Embedding backend using Cohere's embed API. Requires: pip install cohere Set COHERE_API_KEY environment variable.

Source code in engine-src/src/neurosym/encoder.py

class CohereEncoder(BaseEncoder):
    """
    Embedding backend using Cohere's embed API.
    Requires: pip install cohere
    Set COHERE_API_KEY environment variable.
    """
    def __init__(self, model_name: str = "embed-english-v3.0"):
        self._name = model_name
        import os
        try:
            import cohere
            self.client = cohere.Client(api_key=os.environ.get("COHERE_API_KEY"))
        except ImportError:
            raise ImportError("Cohere backend requires: pip install cohere")

    def encode(self, concepts: List[str]) -> np.ndarray:
        logger.info(f"Encoding {len(concepts)} concepts with Cohere/{self._name}...")
        response = self.client.embed(
            texts=concepts,
            model=self._name,
            input_type="search_document"
        )
        return np.array(response.embeddings, dtype=np.float32)

    @property
    def name(self) -> str:
        return f"cohere/{self._name}"

DiscreteMapper

Maps continuous dense vectors to discrete integer space using Locality Sensitive Hashing (LSH) and Prime Factorization.

Each LSH hyperplane is assigned a unique prime number. A concept's discrete representation is the product of all primes corresponding to hyperplanes where its projection is positive.

Supports four projection modes

• 'random' (default): Random hyperplanes from N(0, I_d)
• 'pca': Principal Component directions from the corpus
• 'consensus': Multi-seed voting — keeps only stable primes
• 'contrastive': Trains hyperplanes on known hypernym pairs

Source code in engine-src/src/neurosym/encoder.py

class DiscreteMapper:
    """
    Maps continuous dense vectors to discrete integer space 
    using Locality Sensitive Hashing (LSH) and Prime Factorization.

    Each LSH hyperplane is assigned a unique prime number. A concept's
    discrete representation is the product of all primes corresponding
    to hyperplanes where its projection is positive.

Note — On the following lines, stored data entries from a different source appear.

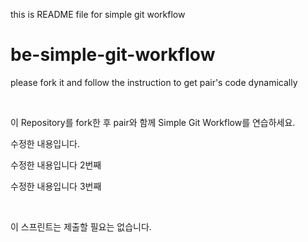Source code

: this is README file for simple git workflow
# be-simple-git-workflow

please fork it and follow the instruction to get pair's code dynamically

<br />

이 Repository를 fork한 후 pair와 함께 Simple Git Workflow를 연습하세요.

수정한 내용입니다.

수정한 내용입니다 2번째

수정한 내용입니다 3번째

<br />

이 스프린트는 제출할 필요는 없습니다.

<br />
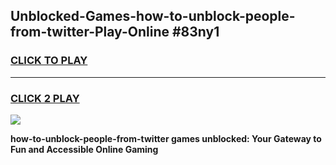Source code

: 
## Unblocked-Games-how-to-unblock-people-from-twitter-Play-Online #83ny1
<h3>
<a href="https://news.freeplayer.one?title=how-to-unblock-people-from-twitter&ref=3">CLICK TO PLAY</a></h3>
<hr>

<h3>
<a href="https://news.freeplayer.one?title=how-to-unblock-people-from-twitter&ref=3">CLICK 2 PLAY</a>
  
</h3>

<a href="https://news.freeplayer.one?title=how-to-unblock-people-from-twitter&ref=3"><img src="https://clearcache.store/games.png"></a>


**how-to-unblock-people-from-twitter games unblocked: Your Gateway to Fun and Accessible Online Gaming**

    Supports four projection modes:
        - 'random' (default): Random hyperplanes from N(0, I_d)
        - 'pca': Principal Component directions from the corpus
        - 'consensus': Multi-seed voting — keeps only stable primes
        - 'contrastive': Trains hyperplanes on known hypernym pairs
    """
    def __init__(self, n_bits: int = 16, seed: int = 42, projection: str = "random",
                 consensus_seeds: int = 20, consensus_threshold: float = 0.7,
                 hypernym_pairs: Optional[List[Tuple[str, str]]] = None):
        self.n_bits = n_bits
        self.seed = seed
        self.random_state = np.random.RandomState(seed)
        self.projection = projection
        self.planes = None
        self.concept_to_prime: Dict[str, int] = {}
        # Consensus parameters
        self.consensus_seeds = consensus_seeds
        self.consensus_threshold = consensus_threshold
        # Contrastive parameters
        self.hypernym_pairs = hypernym_pairs or []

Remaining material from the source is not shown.